*** Begin section ***
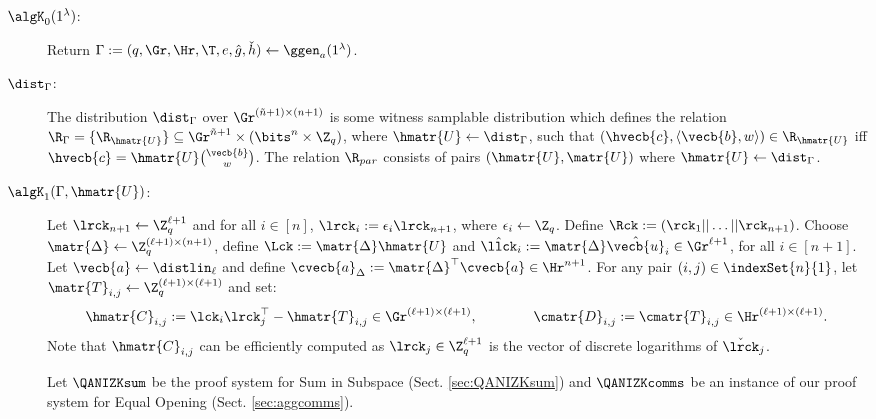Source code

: \begin{description}

\item[$\algK_0(1^\lambda)$:]  Return $\Gamma := (q,\Gr,\Hr,\T,e,\hat{g},\check{h}) \leftarrow \ggen_a(1^{\lambda})$.

\item[$\dist_\Gamma$:]
The distribution $\dist_\Gamma$ over $\Gr^{(\tilde{n}+1) \times (n+1)}$ is some witness samplable distribution which 
defines the relation $\R_\Gamma = \{\R_{\hmatr{U}}\} 
\subseteq \Gr^{\tilde{n}+1}\times(\bits^n\times\Z_q)$,
where $\hmatr{U}\gets\dist_\Gamma$,
such that $(\hvecb{c},\langle\vecb{b}, w\rangle)\in\R_{\hmatr{U}}$ iff
$\hvecb{c}=\hmatr{U}\binom{\vecb{b}}{w}$. The relation $\R_{par}$ consists of pairs $(\hmatr{U},\matr{U})$ where $\hmatr{U} \gets \dist_{\Gamma}$.
\item[$\algK_1(\Gamma, \hmatr{U})$:]
Let $\lrck_{n+1}\gets \Z_q^{\ell+1}$
and for all $i \in [n]$, $\lrck_{i}:=\epsilon_{i}\lrck_{n+1}$, where
$\epsilon_{i} \leftarrow \Z_q$. Define
$\Rck := (\rck_1|| \ldots ||\rck_{n+1})$.
Choose 
$\matr{\Delta} \leftarrow \Z_q^{(\ell+1) \times (n+1)}$,
define $\Lck := \matr{\Delta}\hmatr{U}$
and $\hat{\llck}_{i}:=\matr{\Delta} \hat{\vecb{u}}_i \in \Gr^{\ell+1}$, for all $i \in [n+1]$. 
Let $\vecb{a} \leftarrow \distlin_{\ell}$ and define $\cvecb{a}_{\Delta}:=\matr{\Delta}^\top\cvecb{a} \in \Hr^{n+1}$. 
For any pair $(i,j) \in \indexSet{n}{1}$, let 
$\matr{T}_{i,j}\gets\Z_q^{(\ell+1)\times(\ell+1)}$ and set:
$$\hmatr{C}_{i,j}:=\lck_i \lrck_j^{\top} - \hmatr{T}_{i,j}  \in \Gr^{(\ell+1) \times (\ell+1)},
\qquad \qquad 
\cmatr{D}_{i,j}:=\cmatr{T}_{i,j} \in \Hr^{(\ell+1) \times (\ell+1)}.$$ 
Note that $\hmatr{C}_{i,j}$ can be efficiently computed 
as $\lrck_j \in \Z_q^{\ell+1}$ is the vector of discrete logarithms of $\check{\lrck}_j$.

Let $\QANIZKsum$ be the proof system for Sum in Subspace 
(Sect. \ref{sec:QANIZKsum}) and $\QANIZKcomms$
be an instance of our proof system for Equal Opening (Sect. \ref{sec:aggcomms}).


\end{description}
*** End section ***
Task statement -
What is needed is an exact copy of the lines from the start of the listing above through the line that holds "consists of pairs", with the pictures left out.

Task output -
Source code

: \begin{description}

\item[$\algK_0(1^\lambda)$:]  Return $\Gamma := (q,\Gr,\Hr,\T,e,\hat{g},\check{h}) \leftarrow \ggen_a(1^{\lambda})$.

\item[$\dist_\Gamma$:]
The distribution $\dist_\Gamma$ over $\Gr^{(\tilde{n}+1) \times (n+1)}$ is some witness samplable distribution which 
defines the relation $\R_\Gamma = \{\R_{\hmatr{U}}\} 
\subseteq \Gr^{\tilde{n}+1}\times(\bits^n\times\Z_q)$,
where $\hmatr{U}\gets\dist_\Gamma$,
such that $(\hvecb{c},\langle\vecb{b}, w\rangle)\in\R_{\hmatr{U}}$ iff
$\hvecb{c}=\hmatr{U}\binom{\vecb{b}}{w}$. The relation $\R_{par}$ consists of pairs $(\hmatr{U},\matr{U})$ where $\hmatr{U} \gets \dist_{\Gamma}$.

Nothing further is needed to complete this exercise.